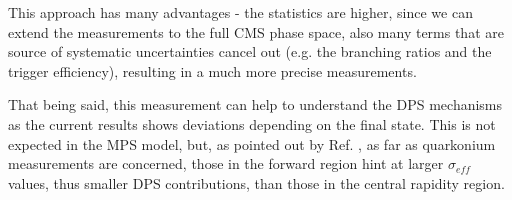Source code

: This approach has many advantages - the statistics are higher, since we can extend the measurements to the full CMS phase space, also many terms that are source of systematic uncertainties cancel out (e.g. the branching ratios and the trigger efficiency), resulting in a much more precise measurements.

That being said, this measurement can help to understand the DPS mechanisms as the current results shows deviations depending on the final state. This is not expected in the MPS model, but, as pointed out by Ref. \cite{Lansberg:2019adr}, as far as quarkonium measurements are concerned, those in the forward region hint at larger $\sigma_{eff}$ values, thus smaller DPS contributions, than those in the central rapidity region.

...

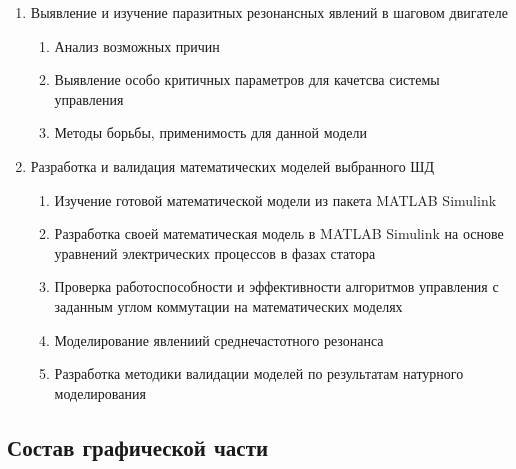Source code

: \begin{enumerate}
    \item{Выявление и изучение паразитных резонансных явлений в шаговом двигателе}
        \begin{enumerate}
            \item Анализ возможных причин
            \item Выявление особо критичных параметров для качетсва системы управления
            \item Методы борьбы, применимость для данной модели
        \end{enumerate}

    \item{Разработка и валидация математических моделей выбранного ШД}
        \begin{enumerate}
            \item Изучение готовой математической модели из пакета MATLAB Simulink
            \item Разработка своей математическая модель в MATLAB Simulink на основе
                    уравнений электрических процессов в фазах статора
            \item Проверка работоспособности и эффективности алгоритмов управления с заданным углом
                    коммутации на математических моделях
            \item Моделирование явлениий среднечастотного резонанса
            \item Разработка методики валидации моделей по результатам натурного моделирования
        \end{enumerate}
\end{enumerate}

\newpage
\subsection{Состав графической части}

Task to carry out
How many lines in the entries include the string "моделей"? Answer with the number alone.

Worked solution
2